[Saved data entries]
◆ ◆ ◆ ◆ ◆ ◆ ◆
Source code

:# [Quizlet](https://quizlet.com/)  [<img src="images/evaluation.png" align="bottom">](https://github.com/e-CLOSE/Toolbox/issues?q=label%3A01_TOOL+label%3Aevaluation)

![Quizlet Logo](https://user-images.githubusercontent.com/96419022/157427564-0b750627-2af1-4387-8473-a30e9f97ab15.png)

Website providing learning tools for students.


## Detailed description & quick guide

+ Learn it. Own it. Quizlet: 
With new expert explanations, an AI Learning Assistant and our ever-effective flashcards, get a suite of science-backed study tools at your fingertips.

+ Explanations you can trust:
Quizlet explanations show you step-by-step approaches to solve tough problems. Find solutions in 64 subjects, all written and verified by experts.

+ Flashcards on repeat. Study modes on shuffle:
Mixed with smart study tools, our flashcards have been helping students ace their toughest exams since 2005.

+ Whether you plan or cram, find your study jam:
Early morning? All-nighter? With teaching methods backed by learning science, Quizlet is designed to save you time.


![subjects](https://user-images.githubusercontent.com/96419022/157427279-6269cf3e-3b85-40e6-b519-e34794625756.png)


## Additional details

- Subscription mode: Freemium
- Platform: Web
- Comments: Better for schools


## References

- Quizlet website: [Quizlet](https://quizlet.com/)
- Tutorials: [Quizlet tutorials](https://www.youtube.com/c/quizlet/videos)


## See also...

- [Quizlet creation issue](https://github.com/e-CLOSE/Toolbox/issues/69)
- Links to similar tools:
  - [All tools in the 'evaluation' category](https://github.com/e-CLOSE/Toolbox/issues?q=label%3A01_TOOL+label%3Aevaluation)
◆ ◆ ◆ ◆ ◆ ◆ ◆
# TASK OBJECTIVE:
Give the number of lines in the records above that contain the word "user", and nothing more.

# REPLY:
2